The NPLs (PbSe or alloyed PbSe1–xSx) with lateral dimensions below 10 nm exhibit continuously tunable photoluminescence emission ranging from 1180 to 1380 nm thanks to the variation of the S/Se ratio, which cannot be achieved in binary NPLs, and a quantum yield of ∼60%, the highest reported for NIR NPLs so far.
NPLs exhibit a series of outstanding optoelectronic properties for various applications in energy technologies, such as solar cells or solar-driven hydrogen production, because of their suitable electronic band structure for fast exciton dissociation, efficient charge transfer of photogenerated electron/hole pairs, and high photochemical stability.
Near infrared NPLs based on lead or tin chalcogenides enable a thickness-tunable wide absorption spectrum, ranging from ultraviolet to NIR, thereby matching the solar spectrum with significant overlap.

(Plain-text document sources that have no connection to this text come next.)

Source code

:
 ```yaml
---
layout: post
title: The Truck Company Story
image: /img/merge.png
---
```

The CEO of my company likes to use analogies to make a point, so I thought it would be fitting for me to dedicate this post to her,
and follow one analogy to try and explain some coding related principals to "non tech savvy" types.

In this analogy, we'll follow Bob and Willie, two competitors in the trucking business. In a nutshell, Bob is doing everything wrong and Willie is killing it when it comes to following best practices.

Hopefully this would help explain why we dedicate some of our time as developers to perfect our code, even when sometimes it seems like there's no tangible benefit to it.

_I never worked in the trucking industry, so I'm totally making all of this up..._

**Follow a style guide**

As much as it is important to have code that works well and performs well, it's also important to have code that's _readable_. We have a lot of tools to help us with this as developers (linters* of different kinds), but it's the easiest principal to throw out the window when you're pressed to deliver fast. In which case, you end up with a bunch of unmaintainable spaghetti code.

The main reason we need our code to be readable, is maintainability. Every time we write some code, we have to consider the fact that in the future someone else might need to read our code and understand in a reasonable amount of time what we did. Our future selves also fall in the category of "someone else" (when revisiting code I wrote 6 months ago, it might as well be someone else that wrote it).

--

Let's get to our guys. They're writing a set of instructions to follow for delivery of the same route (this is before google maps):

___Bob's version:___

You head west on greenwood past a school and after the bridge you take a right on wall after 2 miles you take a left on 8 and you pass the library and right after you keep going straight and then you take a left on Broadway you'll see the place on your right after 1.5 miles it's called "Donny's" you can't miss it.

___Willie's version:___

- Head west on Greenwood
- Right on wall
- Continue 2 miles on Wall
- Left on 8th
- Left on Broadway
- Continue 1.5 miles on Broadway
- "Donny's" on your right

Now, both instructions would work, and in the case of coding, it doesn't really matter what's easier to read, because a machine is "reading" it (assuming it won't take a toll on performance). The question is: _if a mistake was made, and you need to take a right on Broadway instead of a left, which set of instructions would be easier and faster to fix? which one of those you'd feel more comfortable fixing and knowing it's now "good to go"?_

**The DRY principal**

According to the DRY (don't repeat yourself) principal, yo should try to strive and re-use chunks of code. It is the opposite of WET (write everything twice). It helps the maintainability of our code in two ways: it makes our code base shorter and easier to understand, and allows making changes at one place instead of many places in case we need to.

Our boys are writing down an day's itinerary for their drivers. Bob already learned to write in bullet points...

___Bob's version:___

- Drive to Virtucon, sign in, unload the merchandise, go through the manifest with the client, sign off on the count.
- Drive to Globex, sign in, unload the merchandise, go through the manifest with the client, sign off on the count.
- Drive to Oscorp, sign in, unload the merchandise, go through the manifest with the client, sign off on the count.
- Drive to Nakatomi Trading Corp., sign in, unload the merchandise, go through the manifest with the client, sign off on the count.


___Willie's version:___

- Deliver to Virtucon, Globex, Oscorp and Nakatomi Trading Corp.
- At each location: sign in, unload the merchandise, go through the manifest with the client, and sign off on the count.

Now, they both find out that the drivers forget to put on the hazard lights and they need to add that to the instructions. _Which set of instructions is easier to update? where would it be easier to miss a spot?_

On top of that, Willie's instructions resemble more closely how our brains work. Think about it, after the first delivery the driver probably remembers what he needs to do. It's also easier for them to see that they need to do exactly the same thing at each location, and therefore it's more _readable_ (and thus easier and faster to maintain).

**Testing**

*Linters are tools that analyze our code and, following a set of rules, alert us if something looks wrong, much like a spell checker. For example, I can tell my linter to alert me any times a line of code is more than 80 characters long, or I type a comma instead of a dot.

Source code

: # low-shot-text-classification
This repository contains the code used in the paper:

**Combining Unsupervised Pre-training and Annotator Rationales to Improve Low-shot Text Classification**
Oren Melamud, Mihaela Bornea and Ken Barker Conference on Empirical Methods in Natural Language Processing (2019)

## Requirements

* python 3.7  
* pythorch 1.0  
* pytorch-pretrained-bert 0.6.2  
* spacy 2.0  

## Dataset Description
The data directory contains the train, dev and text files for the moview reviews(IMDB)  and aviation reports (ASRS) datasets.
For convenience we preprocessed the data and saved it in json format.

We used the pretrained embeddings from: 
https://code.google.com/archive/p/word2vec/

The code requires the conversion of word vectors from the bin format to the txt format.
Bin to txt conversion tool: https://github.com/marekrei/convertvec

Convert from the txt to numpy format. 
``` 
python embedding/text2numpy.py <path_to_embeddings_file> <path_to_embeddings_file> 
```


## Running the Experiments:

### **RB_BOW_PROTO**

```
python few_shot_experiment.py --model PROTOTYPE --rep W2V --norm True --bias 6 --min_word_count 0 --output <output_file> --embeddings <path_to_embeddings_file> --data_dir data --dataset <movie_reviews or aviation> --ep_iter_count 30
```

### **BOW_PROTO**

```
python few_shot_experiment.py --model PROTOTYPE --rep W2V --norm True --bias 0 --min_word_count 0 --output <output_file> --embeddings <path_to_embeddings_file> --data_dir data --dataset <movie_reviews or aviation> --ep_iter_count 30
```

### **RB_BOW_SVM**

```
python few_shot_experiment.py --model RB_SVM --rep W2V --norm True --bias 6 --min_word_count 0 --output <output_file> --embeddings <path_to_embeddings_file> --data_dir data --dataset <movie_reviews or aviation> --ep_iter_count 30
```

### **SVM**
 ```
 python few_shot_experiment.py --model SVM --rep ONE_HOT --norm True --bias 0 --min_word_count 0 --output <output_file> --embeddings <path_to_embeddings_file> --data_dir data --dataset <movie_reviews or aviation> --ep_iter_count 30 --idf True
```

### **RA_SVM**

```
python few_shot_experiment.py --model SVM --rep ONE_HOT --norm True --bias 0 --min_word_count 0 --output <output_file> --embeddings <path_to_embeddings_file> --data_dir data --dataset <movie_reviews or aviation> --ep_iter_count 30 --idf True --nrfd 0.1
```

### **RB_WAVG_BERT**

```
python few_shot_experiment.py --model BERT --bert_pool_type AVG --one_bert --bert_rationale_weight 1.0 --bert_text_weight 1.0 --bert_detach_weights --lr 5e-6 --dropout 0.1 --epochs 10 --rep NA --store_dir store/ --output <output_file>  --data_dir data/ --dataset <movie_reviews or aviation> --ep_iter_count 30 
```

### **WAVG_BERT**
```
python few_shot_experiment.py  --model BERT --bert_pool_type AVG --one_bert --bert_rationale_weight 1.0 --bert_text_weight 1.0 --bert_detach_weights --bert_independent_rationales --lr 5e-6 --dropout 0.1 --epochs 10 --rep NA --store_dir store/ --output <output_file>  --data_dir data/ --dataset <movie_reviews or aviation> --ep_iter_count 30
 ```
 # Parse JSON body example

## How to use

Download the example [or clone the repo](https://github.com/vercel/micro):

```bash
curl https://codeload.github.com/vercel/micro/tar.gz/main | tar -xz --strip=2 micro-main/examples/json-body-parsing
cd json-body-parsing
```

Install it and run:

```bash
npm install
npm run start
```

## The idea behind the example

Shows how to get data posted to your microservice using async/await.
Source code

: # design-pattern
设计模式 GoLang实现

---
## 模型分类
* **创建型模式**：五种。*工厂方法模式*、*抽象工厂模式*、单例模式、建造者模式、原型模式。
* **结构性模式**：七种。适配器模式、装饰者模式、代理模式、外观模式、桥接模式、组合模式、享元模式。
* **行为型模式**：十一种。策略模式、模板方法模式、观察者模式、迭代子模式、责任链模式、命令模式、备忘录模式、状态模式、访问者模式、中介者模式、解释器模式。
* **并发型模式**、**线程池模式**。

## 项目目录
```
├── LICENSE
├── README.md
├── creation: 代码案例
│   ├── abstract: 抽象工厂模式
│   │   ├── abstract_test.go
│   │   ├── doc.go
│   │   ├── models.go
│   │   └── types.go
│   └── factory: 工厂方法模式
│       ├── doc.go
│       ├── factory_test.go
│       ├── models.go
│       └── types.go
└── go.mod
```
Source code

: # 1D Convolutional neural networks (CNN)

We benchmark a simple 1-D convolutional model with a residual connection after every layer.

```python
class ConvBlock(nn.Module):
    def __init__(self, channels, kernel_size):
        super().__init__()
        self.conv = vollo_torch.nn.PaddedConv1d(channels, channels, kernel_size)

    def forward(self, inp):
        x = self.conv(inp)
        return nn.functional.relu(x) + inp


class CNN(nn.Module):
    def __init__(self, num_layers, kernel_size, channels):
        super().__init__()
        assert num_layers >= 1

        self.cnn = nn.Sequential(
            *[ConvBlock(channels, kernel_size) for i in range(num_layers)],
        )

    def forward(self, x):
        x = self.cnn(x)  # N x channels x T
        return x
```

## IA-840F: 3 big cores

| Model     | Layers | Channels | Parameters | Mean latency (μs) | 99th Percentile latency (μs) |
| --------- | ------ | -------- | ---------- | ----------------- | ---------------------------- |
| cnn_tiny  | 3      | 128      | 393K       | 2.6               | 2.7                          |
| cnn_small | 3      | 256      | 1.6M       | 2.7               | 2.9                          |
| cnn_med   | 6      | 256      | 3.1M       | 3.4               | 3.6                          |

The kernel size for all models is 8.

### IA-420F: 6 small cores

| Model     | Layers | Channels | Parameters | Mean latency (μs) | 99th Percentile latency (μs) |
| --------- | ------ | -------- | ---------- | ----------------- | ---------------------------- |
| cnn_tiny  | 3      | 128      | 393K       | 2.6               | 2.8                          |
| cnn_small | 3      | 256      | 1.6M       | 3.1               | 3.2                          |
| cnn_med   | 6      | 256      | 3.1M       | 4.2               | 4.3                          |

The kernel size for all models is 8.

The authors write that theoretical simulations of the bandgap as a function of thickness, geometry, and size show that ultrasmall NPLs exhibit strong 3D quantum confinement, compared to 1D confinement in larger sized NPLs with similar thickness.
As a proof-of-concept, the team used the NPLs as photosensitizers for PEC hydrogen generation. After surface treatment with Cd, they obtained a saturated photocurrent density of ∼5 mA cm-2, nearly three times higher than the value obtained from PbS/CdS QDs under identical preparation and measurement conditions.